# OMN - OneMarket Limited



## System (26 April 2018)

OneMarket's strategy is to develop a retail technology network that seeks to help bricks-and-mortar retailers compete more effectively in the evolving retail environment.

OneMarket plans to do this by using its proposed network to develop product solutions which bring together retailers, shopping venues, brands and technology companies. The objective of the OneMarket network is to rapidly implement new technologies at scale, to facilitate collaboration in the retail industry and to leverage a comprehensive set of consumer data to provide network participants with insights and intelligence regarding their consumers and the products they browse and buy. 

By developing its platform and growing its network, OneMarket is aiming to improve the business of bricks-and-mortar retailers and shopping venues, attract consumers to its network and provide a better shopping experience for consumers. Unibail-Rodamco has signed on as a participant in the OneMarket network.

It is anticipated that OMN will list on the ASX on 31 May 2018.
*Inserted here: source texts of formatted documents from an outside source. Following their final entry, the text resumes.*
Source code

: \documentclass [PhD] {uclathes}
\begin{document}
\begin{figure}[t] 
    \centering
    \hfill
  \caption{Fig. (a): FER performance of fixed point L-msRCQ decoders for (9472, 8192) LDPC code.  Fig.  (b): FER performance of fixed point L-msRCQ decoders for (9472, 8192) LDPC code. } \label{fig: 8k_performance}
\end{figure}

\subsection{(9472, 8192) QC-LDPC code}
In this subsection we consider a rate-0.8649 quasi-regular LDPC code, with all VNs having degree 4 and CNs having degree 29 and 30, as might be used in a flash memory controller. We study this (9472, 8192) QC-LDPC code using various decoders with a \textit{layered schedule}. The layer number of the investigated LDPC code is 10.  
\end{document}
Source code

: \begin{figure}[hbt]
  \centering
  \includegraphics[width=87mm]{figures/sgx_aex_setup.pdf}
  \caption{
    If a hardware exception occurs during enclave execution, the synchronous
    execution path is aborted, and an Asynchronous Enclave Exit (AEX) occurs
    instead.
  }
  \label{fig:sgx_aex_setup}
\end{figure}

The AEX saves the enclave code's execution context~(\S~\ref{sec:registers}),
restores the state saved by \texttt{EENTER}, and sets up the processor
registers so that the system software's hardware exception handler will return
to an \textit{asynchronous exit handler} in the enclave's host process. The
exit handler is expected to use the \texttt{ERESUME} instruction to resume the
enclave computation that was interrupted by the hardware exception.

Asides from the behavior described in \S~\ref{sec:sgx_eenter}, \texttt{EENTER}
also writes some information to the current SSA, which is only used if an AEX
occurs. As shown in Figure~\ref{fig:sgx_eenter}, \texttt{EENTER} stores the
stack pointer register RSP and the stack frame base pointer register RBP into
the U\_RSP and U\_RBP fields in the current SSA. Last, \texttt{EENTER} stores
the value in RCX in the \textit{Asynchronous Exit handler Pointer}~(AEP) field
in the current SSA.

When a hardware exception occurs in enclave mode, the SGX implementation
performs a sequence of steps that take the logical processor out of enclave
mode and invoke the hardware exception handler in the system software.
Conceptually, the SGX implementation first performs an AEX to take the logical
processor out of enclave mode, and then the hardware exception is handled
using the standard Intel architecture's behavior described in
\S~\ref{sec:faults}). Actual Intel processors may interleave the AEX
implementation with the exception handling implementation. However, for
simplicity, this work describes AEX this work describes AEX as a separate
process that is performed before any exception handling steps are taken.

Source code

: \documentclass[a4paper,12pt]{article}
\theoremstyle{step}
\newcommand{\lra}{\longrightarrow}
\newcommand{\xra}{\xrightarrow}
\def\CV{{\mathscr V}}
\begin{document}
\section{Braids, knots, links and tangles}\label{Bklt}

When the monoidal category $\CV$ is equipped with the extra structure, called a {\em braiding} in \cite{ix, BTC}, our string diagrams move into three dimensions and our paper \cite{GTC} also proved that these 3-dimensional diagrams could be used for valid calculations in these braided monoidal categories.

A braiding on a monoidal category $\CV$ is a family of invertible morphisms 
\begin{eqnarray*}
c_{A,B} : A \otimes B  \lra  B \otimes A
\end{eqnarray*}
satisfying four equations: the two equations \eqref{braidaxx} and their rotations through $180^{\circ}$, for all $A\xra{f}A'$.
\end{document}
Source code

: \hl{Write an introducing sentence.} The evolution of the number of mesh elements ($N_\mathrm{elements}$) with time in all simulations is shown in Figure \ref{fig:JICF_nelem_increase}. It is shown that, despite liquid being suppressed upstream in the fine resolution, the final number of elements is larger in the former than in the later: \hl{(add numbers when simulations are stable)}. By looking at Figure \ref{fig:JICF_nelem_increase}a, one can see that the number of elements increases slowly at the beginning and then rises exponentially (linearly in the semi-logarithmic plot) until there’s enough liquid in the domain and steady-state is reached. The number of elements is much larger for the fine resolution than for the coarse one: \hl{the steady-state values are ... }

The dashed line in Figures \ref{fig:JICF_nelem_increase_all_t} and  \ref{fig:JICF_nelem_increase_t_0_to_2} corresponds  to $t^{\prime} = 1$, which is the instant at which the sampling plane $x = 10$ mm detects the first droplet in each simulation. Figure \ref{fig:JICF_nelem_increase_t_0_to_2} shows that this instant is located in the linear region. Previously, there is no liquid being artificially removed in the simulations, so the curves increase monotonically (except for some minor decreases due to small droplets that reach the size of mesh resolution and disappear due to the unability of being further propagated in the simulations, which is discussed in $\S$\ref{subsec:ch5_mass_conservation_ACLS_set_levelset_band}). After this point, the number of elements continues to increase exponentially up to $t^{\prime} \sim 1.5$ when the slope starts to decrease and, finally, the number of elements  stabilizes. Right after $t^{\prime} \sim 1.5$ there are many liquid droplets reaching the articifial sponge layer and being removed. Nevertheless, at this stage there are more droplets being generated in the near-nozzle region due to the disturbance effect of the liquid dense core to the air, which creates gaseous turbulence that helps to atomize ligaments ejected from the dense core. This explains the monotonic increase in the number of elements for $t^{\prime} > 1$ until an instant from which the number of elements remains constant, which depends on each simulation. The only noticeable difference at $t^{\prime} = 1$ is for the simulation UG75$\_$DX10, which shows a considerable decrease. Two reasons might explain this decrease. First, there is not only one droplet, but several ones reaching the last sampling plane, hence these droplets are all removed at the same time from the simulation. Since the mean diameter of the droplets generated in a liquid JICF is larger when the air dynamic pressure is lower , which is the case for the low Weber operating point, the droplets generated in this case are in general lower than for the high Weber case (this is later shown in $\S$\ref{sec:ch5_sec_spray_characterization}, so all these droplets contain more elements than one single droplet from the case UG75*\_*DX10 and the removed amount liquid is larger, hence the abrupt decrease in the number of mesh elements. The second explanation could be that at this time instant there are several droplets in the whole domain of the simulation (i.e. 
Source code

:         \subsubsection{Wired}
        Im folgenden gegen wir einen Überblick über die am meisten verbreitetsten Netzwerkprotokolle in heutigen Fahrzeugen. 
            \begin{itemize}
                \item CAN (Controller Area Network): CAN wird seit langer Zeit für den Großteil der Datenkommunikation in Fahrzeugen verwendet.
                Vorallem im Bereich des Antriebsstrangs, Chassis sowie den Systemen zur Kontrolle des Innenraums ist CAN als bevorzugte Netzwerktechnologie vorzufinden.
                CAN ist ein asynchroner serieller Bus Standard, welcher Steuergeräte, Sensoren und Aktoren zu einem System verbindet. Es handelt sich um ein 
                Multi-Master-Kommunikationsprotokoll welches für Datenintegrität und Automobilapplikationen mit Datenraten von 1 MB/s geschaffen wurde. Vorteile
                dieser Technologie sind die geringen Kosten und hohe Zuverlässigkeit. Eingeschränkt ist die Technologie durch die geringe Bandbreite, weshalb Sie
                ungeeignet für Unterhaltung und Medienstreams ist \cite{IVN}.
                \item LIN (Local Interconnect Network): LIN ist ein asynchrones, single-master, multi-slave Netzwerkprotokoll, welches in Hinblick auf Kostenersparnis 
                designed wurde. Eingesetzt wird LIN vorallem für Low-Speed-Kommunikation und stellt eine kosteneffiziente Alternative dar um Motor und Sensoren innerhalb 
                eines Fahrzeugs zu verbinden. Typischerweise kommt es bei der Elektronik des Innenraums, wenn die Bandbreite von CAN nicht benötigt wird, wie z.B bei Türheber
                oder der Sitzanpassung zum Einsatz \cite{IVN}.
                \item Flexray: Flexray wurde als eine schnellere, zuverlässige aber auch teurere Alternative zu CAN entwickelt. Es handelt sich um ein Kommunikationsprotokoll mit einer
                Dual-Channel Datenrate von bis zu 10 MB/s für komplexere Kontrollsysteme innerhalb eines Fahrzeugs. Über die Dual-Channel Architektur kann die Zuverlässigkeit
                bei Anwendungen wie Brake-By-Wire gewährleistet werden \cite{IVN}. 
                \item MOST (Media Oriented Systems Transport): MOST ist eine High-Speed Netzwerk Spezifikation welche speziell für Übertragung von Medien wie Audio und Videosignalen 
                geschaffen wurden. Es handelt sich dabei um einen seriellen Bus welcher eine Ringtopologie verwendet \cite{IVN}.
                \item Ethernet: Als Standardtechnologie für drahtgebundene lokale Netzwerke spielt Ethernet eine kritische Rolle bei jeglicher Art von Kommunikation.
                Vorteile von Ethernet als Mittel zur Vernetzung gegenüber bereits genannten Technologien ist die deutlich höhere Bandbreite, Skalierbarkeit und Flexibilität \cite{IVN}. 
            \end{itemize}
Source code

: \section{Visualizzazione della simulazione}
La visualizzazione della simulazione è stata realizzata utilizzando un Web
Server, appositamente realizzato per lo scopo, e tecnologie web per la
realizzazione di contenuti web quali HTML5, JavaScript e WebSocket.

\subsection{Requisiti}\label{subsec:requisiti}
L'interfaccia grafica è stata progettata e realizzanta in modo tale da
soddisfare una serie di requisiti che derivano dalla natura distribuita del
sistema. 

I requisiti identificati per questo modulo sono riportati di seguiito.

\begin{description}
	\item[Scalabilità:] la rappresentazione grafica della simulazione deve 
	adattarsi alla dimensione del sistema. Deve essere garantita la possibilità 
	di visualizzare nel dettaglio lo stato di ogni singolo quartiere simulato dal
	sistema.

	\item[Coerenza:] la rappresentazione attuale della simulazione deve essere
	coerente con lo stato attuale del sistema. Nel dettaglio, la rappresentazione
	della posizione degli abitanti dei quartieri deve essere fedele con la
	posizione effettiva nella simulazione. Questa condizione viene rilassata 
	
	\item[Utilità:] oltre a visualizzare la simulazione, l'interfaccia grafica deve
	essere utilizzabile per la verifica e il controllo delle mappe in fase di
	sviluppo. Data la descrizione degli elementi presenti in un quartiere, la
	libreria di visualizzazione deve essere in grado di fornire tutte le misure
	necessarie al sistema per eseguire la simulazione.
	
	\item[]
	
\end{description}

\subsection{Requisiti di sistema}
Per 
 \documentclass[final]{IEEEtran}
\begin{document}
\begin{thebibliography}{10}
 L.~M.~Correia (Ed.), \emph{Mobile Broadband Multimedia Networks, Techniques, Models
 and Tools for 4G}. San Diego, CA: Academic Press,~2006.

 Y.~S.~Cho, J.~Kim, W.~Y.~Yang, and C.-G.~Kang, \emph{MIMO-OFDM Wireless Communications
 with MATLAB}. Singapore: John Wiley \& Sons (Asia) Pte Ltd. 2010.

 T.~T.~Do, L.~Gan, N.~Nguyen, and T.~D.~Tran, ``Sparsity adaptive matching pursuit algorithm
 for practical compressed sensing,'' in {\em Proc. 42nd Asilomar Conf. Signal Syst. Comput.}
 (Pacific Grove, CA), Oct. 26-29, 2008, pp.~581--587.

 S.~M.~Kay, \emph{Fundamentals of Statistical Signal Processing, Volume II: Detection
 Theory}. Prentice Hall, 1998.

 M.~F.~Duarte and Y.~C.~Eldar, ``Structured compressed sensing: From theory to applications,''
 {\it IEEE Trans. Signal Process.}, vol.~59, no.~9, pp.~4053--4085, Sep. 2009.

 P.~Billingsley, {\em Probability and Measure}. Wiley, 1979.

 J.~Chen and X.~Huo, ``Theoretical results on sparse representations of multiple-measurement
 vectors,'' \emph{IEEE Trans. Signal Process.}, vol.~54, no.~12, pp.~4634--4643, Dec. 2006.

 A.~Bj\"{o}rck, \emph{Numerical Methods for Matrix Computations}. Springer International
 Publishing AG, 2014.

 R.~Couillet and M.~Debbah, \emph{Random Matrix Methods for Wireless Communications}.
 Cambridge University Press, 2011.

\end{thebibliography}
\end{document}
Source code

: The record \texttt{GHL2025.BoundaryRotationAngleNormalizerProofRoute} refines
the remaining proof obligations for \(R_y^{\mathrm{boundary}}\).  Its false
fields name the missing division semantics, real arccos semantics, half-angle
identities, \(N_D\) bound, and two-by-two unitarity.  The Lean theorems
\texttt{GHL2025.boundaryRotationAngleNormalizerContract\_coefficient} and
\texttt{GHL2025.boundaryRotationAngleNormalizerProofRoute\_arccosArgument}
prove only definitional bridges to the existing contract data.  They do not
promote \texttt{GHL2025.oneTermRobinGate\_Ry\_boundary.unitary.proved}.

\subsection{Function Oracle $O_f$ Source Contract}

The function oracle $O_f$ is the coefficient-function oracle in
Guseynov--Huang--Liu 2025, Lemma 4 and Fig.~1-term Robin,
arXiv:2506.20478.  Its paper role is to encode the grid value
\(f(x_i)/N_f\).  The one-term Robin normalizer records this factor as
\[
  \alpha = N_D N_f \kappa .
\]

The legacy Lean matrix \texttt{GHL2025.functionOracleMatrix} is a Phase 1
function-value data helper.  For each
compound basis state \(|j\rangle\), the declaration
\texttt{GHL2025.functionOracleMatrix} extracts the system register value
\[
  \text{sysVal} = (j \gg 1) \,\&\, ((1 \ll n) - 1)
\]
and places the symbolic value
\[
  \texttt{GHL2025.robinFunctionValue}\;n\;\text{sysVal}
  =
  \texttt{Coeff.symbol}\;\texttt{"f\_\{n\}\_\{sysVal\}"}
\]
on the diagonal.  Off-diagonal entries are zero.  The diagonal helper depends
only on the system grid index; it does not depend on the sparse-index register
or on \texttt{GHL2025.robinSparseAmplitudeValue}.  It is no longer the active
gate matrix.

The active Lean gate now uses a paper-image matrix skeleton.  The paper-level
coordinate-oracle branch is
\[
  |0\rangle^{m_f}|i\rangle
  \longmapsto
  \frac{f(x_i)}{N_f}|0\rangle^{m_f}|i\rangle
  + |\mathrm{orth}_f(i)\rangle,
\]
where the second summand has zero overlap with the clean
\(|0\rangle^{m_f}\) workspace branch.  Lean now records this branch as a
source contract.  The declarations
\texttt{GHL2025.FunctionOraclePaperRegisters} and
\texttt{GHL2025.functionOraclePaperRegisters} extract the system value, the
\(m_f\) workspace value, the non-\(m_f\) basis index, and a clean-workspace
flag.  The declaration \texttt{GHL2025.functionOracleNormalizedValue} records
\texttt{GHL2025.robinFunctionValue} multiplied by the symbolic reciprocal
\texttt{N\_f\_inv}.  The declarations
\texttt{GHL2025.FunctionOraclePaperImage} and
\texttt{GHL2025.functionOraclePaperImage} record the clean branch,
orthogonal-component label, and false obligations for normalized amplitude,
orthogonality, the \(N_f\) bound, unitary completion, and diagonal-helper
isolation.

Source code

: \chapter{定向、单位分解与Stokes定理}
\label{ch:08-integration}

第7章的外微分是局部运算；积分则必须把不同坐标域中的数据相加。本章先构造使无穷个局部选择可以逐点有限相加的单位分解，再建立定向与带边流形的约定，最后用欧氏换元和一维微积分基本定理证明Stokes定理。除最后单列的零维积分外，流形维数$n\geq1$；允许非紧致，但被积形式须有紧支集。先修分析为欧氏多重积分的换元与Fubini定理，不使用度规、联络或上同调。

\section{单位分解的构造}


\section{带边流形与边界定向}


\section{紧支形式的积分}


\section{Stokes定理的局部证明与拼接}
https://www.onemarketnetwork.com


----------



## Miner (29 April 2018)

Good one to watch


----------



## galumay (9 October 2019)

An interesting arbitrage opportunity now that the business is to be wound up and  funds returned to shareholders. Looks to be about a 12-15% short term return virtually assured.


----------



## System (5 December 2019)

On December 2nd, 2019, OneMarket Limited (OMN) was removed from the ASX's Official List in accordance with Listing Rule 17.11, following release of the results of its general meeting where shareholders approved the resolution to commence a voluntary winding up and delisting of OMN from ASX Limited.


----------